Endogenous opioids mediate basal hedonic tome independent of D-1 or D-2 receptor activation.

NARAYANAN S, LAM H, CHRISTIAN L, LEVINE MS, GRANDY D, RUBINSTEIN M, MAIDMENT NT

NEUROSCIENCE

PERGAMON-ELSEVIER SCIENCE LTD

Lugar: Amsterdam; Año: 2004 vol. 124 p. 241 - 246

0306-4522

Exogenously administered opiates are recognized as rewarding and the involvement of dopamine systems in mediating their apparent pleasurable effects is contentious. The aversive response to naloxone administration observed in animal studies suggests the presence of an endogenous opioid tone regulating hedonic state. We sought evidence for the requirement for dopamine systems in mediating this action of endogenous opioids by determining whether mice deficient in dopamine D-1 or D-2 receptors were able to display conditioned place aversion to naloxone.

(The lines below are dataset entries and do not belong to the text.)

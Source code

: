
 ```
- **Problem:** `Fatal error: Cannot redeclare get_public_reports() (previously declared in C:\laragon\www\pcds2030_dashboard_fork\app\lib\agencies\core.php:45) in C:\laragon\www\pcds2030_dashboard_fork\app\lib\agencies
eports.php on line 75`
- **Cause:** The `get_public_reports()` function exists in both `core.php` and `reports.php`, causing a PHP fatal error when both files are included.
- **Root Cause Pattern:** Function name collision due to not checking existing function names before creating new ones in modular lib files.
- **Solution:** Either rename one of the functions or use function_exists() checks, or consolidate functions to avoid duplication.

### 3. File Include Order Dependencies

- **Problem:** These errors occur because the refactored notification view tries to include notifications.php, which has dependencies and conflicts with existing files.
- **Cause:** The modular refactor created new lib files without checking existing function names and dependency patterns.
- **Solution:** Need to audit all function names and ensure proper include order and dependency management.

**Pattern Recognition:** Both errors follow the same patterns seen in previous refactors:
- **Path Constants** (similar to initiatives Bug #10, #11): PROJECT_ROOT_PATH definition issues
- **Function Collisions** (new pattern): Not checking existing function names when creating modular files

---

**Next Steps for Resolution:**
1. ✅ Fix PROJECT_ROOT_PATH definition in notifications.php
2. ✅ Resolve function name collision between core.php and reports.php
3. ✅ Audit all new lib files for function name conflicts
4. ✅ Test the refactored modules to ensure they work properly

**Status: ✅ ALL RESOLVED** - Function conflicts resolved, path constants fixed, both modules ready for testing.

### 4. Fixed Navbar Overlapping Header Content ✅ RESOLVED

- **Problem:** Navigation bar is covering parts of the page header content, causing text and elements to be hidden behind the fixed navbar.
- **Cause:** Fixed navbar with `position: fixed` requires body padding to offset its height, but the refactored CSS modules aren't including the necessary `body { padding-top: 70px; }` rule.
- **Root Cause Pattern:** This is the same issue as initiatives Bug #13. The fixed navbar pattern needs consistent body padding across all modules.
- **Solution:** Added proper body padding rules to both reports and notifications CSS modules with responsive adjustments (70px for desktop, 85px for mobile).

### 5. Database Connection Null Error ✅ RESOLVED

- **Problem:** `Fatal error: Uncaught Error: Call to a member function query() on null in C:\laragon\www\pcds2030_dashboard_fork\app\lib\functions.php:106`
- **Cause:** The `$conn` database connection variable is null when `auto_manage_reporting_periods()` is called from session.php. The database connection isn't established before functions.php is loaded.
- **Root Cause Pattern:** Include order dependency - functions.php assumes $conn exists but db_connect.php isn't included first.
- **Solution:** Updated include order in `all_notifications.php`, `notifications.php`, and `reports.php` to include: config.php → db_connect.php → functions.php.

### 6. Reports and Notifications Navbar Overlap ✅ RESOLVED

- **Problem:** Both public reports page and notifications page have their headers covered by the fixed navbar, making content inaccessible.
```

Mice received saline in the morning in one chamber and either saline or naloxone (10 mg/kg, s.c.) in the afternoon in another chamber, each day for 3 days. On the test day they were given free access to the testing chambers in the afternoon. Similar to their wild-type littermates, D-1 and D-2 receptor knockout mice receiving naloxone in the afternoon spent significantly less time on the test day in the compartment in which they previously received naloxone, compared with animals receiving saline in the afternoon. The persistence of naloxone-conditioned place aversion in D-1 and D-2 knockout mice suggests that endogenous opioid peptides maintain a basal level of positive affect that is not dependent on downstream activation of dopamine systems involving D-1 or D-2 receptors.